When we increase the field to 410 mT, the antiskyrmion lattice transforms into a mixture of antiskyrmions, non‐topological bubbles, and elliptical skyrmions (Figure 2f). A lattice composed of elliptical skyrmions with opposite helicities can be generated by further increasing the field up to 435 mT (see Figure 2g and the corresponding magnetic induction map in Figure S5, Supporting Information). The skyrmion formation under a high magnetic field is attributed to the strong magnetic dipolar interaction, which has been clarified in our previous reports.^[ ²¹ , ²² ^] Note here that antiskyrmions start to transform or annihilate near the sample edges, possibly due to the inhomogeneous demagnetization field around the edges.^[ ³⁹ ^] The total number of various magnetic textures in the course of transformation in Figures 2d‐g is not preserved and decreases with increasing magnetic field. When the magnetic field is increased further, the skyrmion lattice forms regular polygons, wherein the number of skyrmions n_sky can be adjusted with a single‐particle precision (Figure S6, Supporting Information).

Next, we have studied the collapse dynamics of metastable antiskyrmions by tilting the sample at RT from the plane perpendicular to the applied magnetic field and incoming electron beam, which is schematically drawn in the right panel of Figure 3a. The experimental procedure, denoted by the lines with arrows in Figure 3a, is as follows: the initial state is a metastable antiskyrmion lattice created by FC at 52 mT and zero tilt; we then increase the field to 200 mT while keeping zero tilt, and then tilt the sample to +10° or −10°. The L‐TEM image and the corresponding magnetic induction field map in Figure 3b show a square lattice of square‐shaped antiskyrmions at a normal field of 200 mT. When we tilt the sample by 4° around the [ $\bar{1}$ 10] axis and hence induce an in‐plane magnetic field μ ₀ H _∥, antiskyrmions distort to a trapezoid shape (Figure 3c) via the displacement of Bloch line positions while keeping the topological number intact (and some of the antiskyrmions are already turned into non‐topological bubbles as a result of annihilation of a Bloch‐line pair).

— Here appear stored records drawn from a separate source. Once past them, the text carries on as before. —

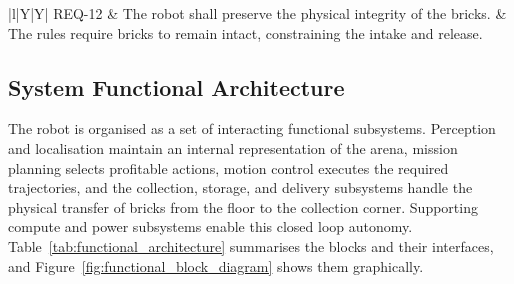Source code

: \documentclass[11pt]{article}
\begin{document}
\begin{table}[H]
\begin{tabularx}{\linewidth}{|l|Y|Y|}
\hline
REQ-12 & The robot shall preserve the physical integrity of the bricks. & The rules require bricks to remain intact, constraining the intake and release. \\
\hline
\end{tabularx}
\caption{System requirements derived from the competition objectives and design constraints.}\label{tab:system_requirements}
\end{table}

\subsection{System Functional Architecture}
The robot is organised as a set of interacting functional subsystems. Perception and localisation maintain an internal representation of the arena, mission planning selects profitable actions, motion control executes the required trajectories, and the collection, storage, and delivery subsystems handle the physical transfer of bricks from the floor to the collection corner. Supporting compute and power subsystems enable this closed loop autonomy. Table~\ref{tab:functional_architecture} summarises the blocks and their interfaces, and Figure~\ref{fig:functional_block_diagram} shows them graphically.
\end{document}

Therein, the bottom Bloch domain wall (blue color with left‐pointing white arrows in the induction field map of Figure 3c) becomes shorter, while the opposite one (red color with right‐pointing white arrows) is longer. A similar but opposite deformation of antiskyrmions appears when the sample is tilted by −4° (Figure 3e and Figure S7, Supporting Information): the upper Bloch domain wall (red color with right‐pointing white arrows in Figure 3e) becomes shorter. When the tilt angle is increased to 8° (Figure 3d) or −8° (Figure 3f and Figure S7, Supporting Information), all antiskyrmions collapse into non‐topological bubbles, accompanied by a change of the topological number from 1 to 0.

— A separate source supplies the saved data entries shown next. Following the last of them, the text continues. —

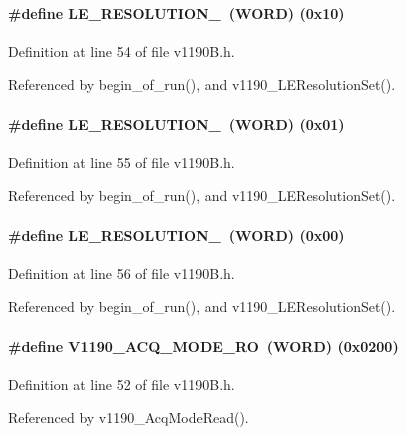 \paragraph[{LE\_\-RESOLUTION\_\-100}]{\setlength{\rightskip}{0pt plus 5cm}\#define LE\_\-RESOLUTION\_~({\bf WORD}) (0x10)}\hfill\label{v1190B_8h_a6b124d6638860913a000ec71a10412f0}


Definition at line 54 of file v1190B.h.

Referenced by begin\_\-of\_\-run(), and v1190\_\-LEResolutionSet().
\paragraph[{LE\_\-RESOLUTION\_\-200}]{\setlength{\rightskip}{0pt plus 5cm}\#define LE\_\-RESOLUTION\_~({\bf WORD}) (0x01)}\hfill\label{v1190B_8h_ac6023e0596d452026a97581eae04bf1b}


Definition at line 55 of file v1190B.h.

Referenced by begin\_\-of\_\-run(), and v1190\_\-LEResolutionSet().
\paragraph[{LE\_\-RESOLUTION\_\-800}]{\setlength{\rightskip}{0pt plus 5cm}\#define LE\_\-RESOLUTION\_~({\bf WORD}) (0x00)}\hfill\label{v1190B_8h_af203e58693ac94231188c6ac4d28723c}


Definition at line 56 of file v1190B.h.

Referenced by begin\_\-of\_\-run(), and v1190\_\-LEResolutionSet().
\paragraph[{V1190\_\-ACQ\_\-MODE\_\-RO}]{\setlength{\rightskip}{0pt plus 5cm}\#define V1190\_\-ACQ\_\-MODE\_\-RO~({\bf WORD}) (0x0200)}\hfill\label{v1190B_8h_abad67749f23decb85d8b881d33b296f9}


Definition at line 52 of file v1190B.h.

Referenced by v1190\_\-AcqModeRead().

Transformation of metastable antiskyrmions in a tilted field. a) A tilt angle‐magnetic field state diagram of the metastable antiskyrmions created by FC at 52 mT. A schematic of the tilt‐experiment configuration is shown in the right panel of (a). The sample plate is tilted around the [ $\bar{1}$ 10] axis from the plane perpendicular to the electron beam and the field. The magnetic field direction is antiparallel to the [001] axis and parallel to the wavevector of incoming electron beam. The lines with arrows in (a) exemplify the experimental procedure: we first adjust the field strength to a certain value such as 200 mT at zero tilt; then we tilt the sample and hence induce an in‐plane field µ₀ *H_||* . b–d) L‐TEM images showing the transformation of antiskyrmions upon sample tilt: (b) antiskyrmions in a square lattice at 0° tilt and a normal field of 200 mT, (c) a mixture of antiskyrmions and nontopological bubbles at a 4° tilt, and (d) a triangular lattice of non‐topological bubbles at an 8° tilt. The bottom panels in (b‐d) show the L‐TEM images and corresponding magnetic induction field maps of an individual (b) square‐shaped antiskyrmion, (c) trapezoid‐shaped antiskyrmion, distorted by the in‐plane field component resulting from the 4° tilt, and (d) non‐topological bubble created at the 8° tilt. e‐f) L‐TEM images and corresponding magnetic induction field maps of an individual (e) distorted antiskyrmion at −4° and (f) nontopological bubble at −8° (Figure S7, Supporting Information).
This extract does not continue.